The world economic crisis will fix the new redistribution of forces. But it can also change its speed. When the U.S. overcomes the crisis, it will end up with even less moral and political capital. I do not think that Barack Obama, now viewed as a ray of hope for America, would be able to quickly restore this capital as president. Quite possibly, the crisis will inflict even more economic damage on new industrial giants, especially at first. External markets, on which their growth largely depends, will shrink. The super-fat years will come to an end for oil producing countries, as well, including Russia, which has proved reluctant or unable to switch to a new economy and renovate its infrastructure.

The matter at hand is not just a deep financial and economic crisis. This is an overall crisis of the entire system of global governance; a crisis of ideas on which global development was based; and a crisis of international institutions.

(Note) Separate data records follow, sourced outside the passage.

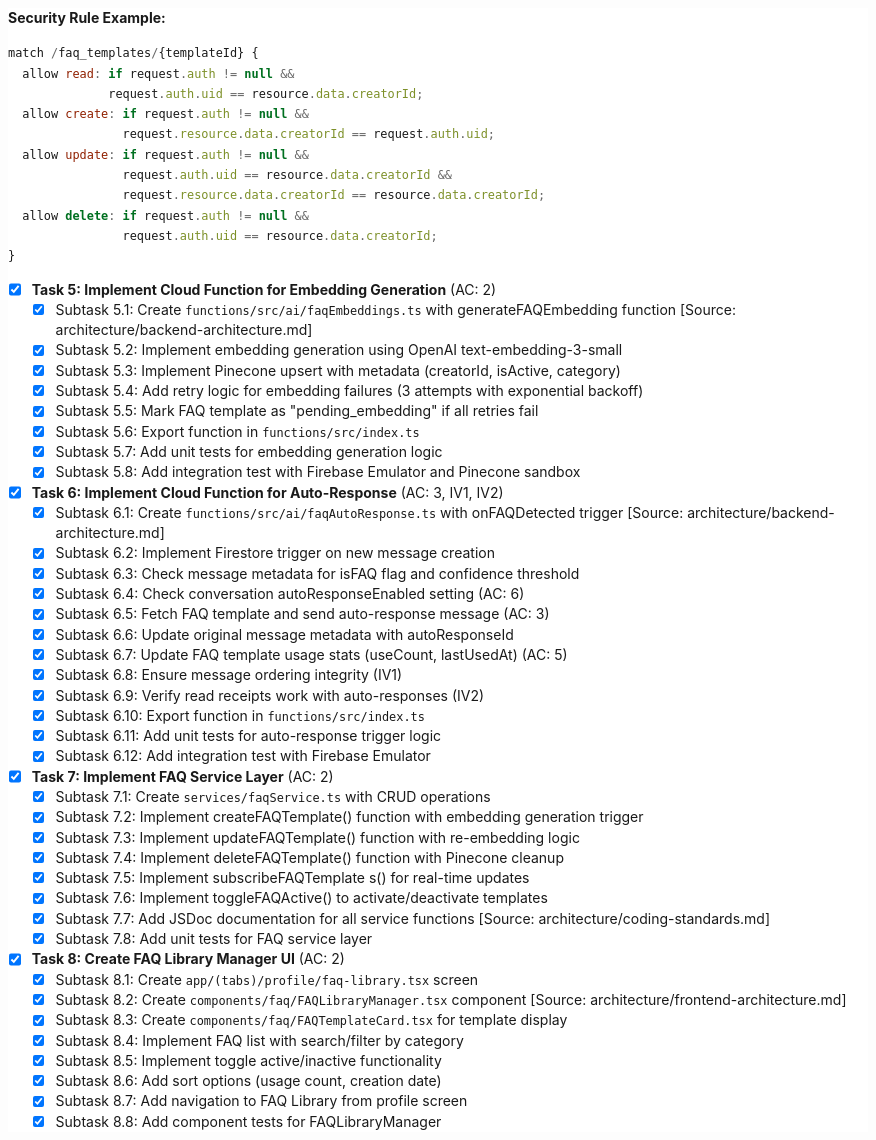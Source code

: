   **Security Rule Example:**
  ```javascript
  match /faq_templates/{templateId} {
    allow read: if request.auth != null &&
                request.auth.uid == resource.data.creatorId;
    allow create: if request.auth != null &&
                  request.resource.data.creatorId == request.auth.uid;
    allow update: if request.auth != null &&
                  request.auth.uid == resource.data.creatorId &&
                  request.resource.data.creatorId == resource.data.creatorId;
    allow delete: if request.auth != null &&
                  request.auth.uid == resource.data.creatorId;
  }
  ```

- [x] **Task 5: Implement Cloud Function for Embedding Generation** (AC: 2)
  - [x] Subtask 5.1: Create `functions/src/ai/faqEmbeddings.ts` with generateFAQEmbedding function [Source: architecture/backend-architecture.md]
  - [x] Subtask 5.2: Implement embedding generation using OpenAI text-embedding-3-small
  - [x] Subtask 5.3: Implement Pinecone upsert with metadata (creatorId, isActive, category)
  - [x] Subtask 5.4: Add retry logic for embedding failures (3 attempts with exponential backoff)
  - [x] Subtask 5.5: Mark FAQ template as "pending_embedding" if all retries fail
  - [x] Subtask 5.6: Export function in `functions/src/index.ts`
  - [x] Subtask 5.7: Add unit tests for embedding generation logic
  - [x] Subtask 5.8: Add integration test with Firebase Emulator and Pinecone sandbox

- [x] **Task 6: Implement Cloud Function for Auto-Response** (AC: 3, IV1, IV2)
  - [x] Subtask 6.1: Create `functions/src/ai/faqAutoResponse.ts` with onFAQDetected trigger [Source: architecture/backend-architecture.md]
  - [x] Subtask 6.2: Implement Firestore trigger on new message creation
  - [x] Subtask 6.3: Check message metadata for isFAQ flag and confidence threshold
  - [x] Subtask 6.4: Check conversation autoResponseEnabled setting (AC: 6)
  - [x] Subtask 6.5: Fetch FAQ template and send auto-response message (AC: 3)
  - [x] Subtask 6.6: Update original message metadata with autoResponseId
  - [x] Subtask 6.7: Update FAQ template usage stats (useCount, lastUsedAt) (AC: 5)
  - [x] Subtask 6.8: Ensure message ordering integrity (IV1)
  - [x] Subtask 6.9: Verify read receipts work with auto-responses (IV2)
  - [x] Subtask 6.10: Export function in `functions/src/index.ts`
  - [x] Subtask 6.11: Add unit tests for auto-response trigger logic
  - [x] Subtask 6.12: Add integration test with Firebase Emulator

- [x] **Task 7: Implement FAQ Service Layer** (AC: 2)
  - [x] Subtask 7.1: Create `services/faqService.ts` with CRUD operations
  - [x] Subtask 7.2: Implement createFAQTemplate() function with embedding generation trigger
  - [x] Subtask 7.3: Implement updateFAQTemplate() function with re-embedding logic
  - [x] Subtask 7.4: Implement deleteFAQTemplate() function with Pinecone cleanup
  - [x] Subtask 7.5: Implement subscribeFAQTemplate s() for real-time updates
  - [x] Subtask 7.6: Implement toggleFAQActive() to activate/deactivate templates
  - [x] Subtask 7.7: Add JSDoc documentation for all service functions [Source: architecture/coding-standards.md]
  - [x] Subtask 7.8: Add unit tests for FAQ service layer

- [x] **Task 8: Create FAQ Library Manager UI** (AC: 2)
  - [x] Subtask 8.1: Create `app/(tabs)/profile/faq-library.tsx` screen
  - [x] Subtask 8.2: Create `components/faq/FAQLibraryManager.tsx` component [Source: architecture/frontend-architecture.md]
  - [x] Subtask 8.3: Create `components/faq/FAQTemplateCard.tsx` for template display
  - [x] Subtask 8.4: Implement FAQ list with search/filter by category
  - [x] Subtask 8.5: Implement toggle active/inactive functionality
  - [x] Subtask 8.6: Add sort options (usage count, creation date)
  - [x] Subtask 8.7: Add navigation to FAQ Library from profile screen
  - [x] Subtask 8.8: Add component tests for FAQLibraryManager
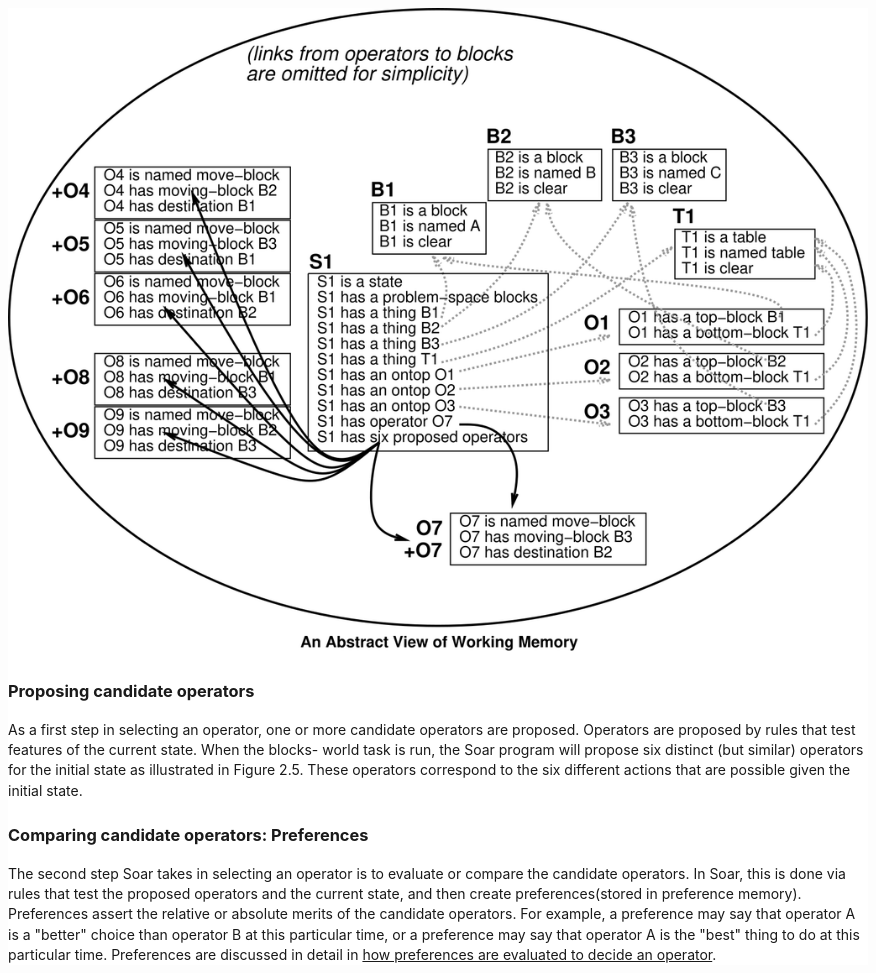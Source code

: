 ![An abstract illustration of working memory in the blocks world after the first operator has been selected.](Images/ab-wmem2.svg)

### Proposing candidate operators

As a first step in selecting an operator, one or more candidate operators are
proposed.  Operators are proposed by rules that test features of the current
state. When the blocks- world task is run, the Soar program will propose six
distinct (but similar) operators for the initial state as illustrated in Figure
2.5. These operators correspond to the six different actions that are possible
given the initial state.

### Comparing candidate operators: Preferences

The second step Soar takes in selecting an operator is to evaluate or compare
the candidate operators. In Soar, this is done via rules that test the proposed
operators and the current state, and then create preferences(stored in
preference memory). Preferences assert the relative or absolute merits of the
candidate operators. For example, a preference may say that operator A is a
"better" choice than operator B at this particular time, or a preference may say
that operator A is the "best" thing to do at this particular time. Preferences
are discussed in detail in [how preferences are evaluated to decide an operator](#how-preferences-are-evaluated-to-decide-an-operator).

Overcoming this overall crisis will require a new round of reforms, the construction of international institutions and systems for governing the world economy and finance, and a new philosophy for global development.

This crisis will clear out what has been artificially preserved or not reformed since the end of the Cold War. A new global governance system will have to be built on the ruins of the old one.
The time will come for creation.

When this overall crisis is over, its relative beneficiaries will include not only countries that will have been less affected by it, but also those that will have seized the initiative in building a new world order and new institutions. They will have to correspond to the emerging balance of forces and effectively respond to new challenges.

One must be morally and politically ready for that period of creation, and already now, despite the crisis, one must start building up one's intellectual potential so that in a year or several years one could be ready to put forward one's own, well-grounded proposals for rebuilding the international governance system on a more just and stable basis.

Russia has so far proposed a very modest plan for rebuilding the European security system and supported, at last, the idea to establish a new Concert of Nations as an association of not seven to eight old countries, but 14 to 20 of the most powerful and responsible states capable of assuming responsibility for global governance.

We need to go further and start thinking about the future already now - however difficult this might be during a crisis.

I would propose for discussion some principles for building the future system:
- Not boundless and irresponsible liberalism, but support for free trade and a liberal economic order coupled with basically stricter international regulation.
- Joint elaboration and coordination of policies by the most powerful and responsible countries, rather than attempts to establish hegemony by one country, or a struggle of all against all.
- Collective efforts to fill the security vacuum, rather than create new dividing lines and sources of conflict.
- Joint solution of energy problems, rather than artificial politicization of the energy security problem.
- Renunciation of the recognition of a nation's right to self-determination up to secession if this is done by force. (The wave of fragmenting countries, which began in the 1950s and which received a fresh impetus with the recognition of the independence of Kosovo, South Ossetia and Abkhazia, must be stopped.)
- Russia and the European Union must strive not for a strategic partnership in their relations, but for a strategic alliance.
- The goal of development must be progress, not democracy. Democracy is a consequence and an instrument of progress.

Surely, many of the proposed principles will be objected to and rejected. But the habitual politically correct cliches will not help to improve the situation and build a new world. Meanwhile, the time is coming for creation.

Sergei Karaganov is dean of the World Economics and International Affairs Department at the State University-Higher School of Economics. He is deputy director of the Institute of Europe at the Russian Academy of Sciences; chairman of the Presidium of the Council on Foreign and Defense Policy and is chairman of the Editorial Board of Russia in Global Affairs. Karaganov has a Doctorate in History.